---------- RECORDS FOR THE TASK ----------

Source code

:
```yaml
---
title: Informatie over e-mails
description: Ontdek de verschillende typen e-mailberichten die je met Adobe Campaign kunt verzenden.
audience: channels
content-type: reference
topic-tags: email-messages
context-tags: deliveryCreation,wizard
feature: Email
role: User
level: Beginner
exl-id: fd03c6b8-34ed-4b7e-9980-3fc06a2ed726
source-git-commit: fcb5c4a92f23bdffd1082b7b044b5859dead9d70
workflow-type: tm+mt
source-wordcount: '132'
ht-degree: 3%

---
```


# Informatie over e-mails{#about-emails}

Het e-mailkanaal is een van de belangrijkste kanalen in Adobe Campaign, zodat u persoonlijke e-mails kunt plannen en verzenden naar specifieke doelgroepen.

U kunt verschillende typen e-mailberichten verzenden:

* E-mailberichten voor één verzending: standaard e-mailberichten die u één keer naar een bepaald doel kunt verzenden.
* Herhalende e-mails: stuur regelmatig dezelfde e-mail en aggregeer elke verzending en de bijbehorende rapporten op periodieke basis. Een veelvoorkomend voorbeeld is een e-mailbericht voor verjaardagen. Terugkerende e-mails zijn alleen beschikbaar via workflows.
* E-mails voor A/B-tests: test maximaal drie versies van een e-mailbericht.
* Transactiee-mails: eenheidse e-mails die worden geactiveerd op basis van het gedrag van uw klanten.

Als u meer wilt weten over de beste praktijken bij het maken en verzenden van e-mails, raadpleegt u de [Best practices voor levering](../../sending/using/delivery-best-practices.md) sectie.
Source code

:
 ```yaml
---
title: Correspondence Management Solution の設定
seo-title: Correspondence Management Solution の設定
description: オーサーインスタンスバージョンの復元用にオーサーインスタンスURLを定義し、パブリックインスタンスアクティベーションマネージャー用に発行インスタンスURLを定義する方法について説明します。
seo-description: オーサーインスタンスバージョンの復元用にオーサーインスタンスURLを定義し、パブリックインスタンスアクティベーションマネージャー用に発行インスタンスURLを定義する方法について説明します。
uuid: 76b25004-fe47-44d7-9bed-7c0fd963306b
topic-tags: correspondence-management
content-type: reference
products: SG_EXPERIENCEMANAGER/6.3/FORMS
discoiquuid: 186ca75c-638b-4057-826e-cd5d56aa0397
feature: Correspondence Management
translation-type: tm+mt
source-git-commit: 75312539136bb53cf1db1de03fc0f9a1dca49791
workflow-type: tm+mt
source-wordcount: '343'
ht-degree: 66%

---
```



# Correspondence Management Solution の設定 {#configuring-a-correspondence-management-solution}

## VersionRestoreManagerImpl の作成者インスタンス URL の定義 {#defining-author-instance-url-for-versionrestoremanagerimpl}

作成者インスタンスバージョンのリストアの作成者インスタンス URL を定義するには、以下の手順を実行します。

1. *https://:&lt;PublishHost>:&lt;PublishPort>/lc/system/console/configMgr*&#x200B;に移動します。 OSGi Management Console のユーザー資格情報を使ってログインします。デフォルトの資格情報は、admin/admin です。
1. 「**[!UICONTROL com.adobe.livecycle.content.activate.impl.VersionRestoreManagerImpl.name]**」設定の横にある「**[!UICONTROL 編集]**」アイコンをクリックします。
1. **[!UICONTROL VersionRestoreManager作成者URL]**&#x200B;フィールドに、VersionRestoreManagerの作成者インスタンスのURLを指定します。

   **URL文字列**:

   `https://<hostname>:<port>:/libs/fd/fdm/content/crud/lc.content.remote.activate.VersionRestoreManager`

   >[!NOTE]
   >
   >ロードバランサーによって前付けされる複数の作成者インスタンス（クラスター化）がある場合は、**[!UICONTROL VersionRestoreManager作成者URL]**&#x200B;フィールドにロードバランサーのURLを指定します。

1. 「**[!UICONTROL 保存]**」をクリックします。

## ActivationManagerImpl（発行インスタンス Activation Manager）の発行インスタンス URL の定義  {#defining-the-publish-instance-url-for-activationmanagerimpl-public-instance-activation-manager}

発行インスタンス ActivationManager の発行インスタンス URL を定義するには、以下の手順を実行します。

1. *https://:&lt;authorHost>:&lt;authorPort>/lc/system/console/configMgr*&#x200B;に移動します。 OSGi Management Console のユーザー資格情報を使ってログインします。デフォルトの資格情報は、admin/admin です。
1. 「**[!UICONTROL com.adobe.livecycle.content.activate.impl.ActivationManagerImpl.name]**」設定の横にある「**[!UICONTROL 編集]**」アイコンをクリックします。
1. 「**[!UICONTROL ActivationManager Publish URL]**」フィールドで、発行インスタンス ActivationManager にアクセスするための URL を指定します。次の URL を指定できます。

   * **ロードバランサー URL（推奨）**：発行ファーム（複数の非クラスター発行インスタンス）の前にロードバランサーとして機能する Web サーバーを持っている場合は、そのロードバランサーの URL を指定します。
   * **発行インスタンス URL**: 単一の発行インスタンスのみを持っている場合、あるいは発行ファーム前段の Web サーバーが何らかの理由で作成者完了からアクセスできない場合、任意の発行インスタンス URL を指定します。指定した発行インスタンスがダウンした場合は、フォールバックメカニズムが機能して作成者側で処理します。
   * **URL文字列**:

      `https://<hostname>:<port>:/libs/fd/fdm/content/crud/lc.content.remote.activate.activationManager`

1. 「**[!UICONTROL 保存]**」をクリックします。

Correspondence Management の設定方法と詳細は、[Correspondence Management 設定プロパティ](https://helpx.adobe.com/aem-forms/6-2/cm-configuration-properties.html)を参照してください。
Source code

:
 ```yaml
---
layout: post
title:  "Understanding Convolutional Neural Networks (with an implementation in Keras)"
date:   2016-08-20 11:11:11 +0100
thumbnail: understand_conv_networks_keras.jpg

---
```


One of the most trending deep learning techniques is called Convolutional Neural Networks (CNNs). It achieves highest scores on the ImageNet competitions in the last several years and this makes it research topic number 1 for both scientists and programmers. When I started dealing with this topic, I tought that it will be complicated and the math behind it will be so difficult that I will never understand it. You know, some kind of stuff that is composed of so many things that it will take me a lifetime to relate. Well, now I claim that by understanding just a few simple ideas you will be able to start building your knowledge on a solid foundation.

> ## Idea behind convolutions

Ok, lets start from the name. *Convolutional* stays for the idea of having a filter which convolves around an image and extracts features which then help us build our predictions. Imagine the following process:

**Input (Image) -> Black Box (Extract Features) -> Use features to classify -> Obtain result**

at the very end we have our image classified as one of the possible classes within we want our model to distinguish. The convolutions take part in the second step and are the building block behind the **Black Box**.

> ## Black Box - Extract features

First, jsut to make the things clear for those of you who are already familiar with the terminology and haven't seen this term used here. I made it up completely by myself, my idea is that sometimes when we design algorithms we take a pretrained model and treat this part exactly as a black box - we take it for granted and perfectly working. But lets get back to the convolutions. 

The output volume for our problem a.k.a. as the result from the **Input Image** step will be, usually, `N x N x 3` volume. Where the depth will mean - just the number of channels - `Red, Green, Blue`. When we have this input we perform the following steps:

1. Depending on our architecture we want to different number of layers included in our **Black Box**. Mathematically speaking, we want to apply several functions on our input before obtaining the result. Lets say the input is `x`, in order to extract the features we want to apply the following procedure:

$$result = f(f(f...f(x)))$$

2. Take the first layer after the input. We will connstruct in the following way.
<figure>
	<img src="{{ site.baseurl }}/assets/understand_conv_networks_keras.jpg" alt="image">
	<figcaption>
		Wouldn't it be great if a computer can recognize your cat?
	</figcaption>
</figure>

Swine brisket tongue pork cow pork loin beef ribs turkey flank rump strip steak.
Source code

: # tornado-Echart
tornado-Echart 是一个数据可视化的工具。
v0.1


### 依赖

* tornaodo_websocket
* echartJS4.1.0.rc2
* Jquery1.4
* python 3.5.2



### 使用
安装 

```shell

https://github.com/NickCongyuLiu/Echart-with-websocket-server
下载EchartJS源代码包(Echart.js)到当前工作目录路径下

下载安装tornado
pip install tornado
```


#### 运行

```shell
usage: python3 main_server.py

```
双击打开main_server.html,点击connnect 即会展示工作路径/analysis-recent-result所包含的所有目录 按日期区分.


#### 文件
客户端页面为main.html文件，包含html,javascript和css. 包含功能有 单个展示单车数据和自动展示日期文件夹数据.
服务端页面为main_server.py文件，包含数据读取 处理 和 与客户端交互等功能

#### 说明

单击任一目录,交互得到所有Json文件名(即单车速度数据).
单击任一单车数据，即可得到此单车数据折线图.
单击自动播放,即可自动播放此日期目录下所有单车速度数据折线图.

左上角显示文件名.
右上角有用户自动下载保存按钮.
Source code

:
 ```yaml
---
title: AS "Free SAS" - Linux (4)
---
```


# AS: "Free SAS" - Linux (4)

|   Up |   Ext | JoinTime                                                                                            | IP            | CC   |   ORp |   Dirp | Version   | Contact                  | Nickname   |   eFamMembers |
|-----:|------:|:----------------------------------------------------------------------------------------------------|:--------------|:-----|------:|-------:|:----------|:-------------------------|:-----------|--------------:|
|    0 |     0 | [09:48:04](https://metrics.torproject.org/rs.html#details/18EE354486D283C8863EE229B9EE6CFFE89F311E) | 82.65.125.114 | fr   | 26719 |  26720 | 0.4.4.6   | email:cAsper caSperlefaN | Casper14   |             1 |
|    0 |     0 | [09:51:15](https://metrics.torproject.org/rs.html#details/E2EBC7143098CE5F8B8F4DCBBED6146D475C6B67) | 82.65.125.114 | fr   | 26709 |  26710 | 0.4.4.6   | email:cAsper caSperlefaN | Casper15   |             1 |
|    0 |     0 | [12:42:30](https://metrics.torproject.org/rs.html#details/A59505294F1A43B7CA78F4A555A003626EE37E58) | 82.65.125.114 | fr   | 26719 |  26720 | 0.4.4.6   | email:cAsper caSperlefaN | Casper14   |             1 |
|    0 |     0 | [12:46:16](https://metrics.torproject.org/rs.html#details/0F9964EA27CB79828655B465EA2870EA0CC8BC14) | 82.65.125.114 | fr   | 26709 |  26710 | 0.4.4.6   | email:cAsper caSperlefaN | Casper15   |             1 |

----------

Return, with no change at all, every line in the entries above from the line containing "-> Obtain result**" through the line containing "- Extract features".

**Input (Image) -> Black Box (Extract Features) -> Use features to classify -> Obtain result**

at the very end we have our image classified as one of the possible classes within we want our model to distinguish. The convolutions take part in the second step and are the building block behind the **Black Box**.

> ## Black Box - Extract features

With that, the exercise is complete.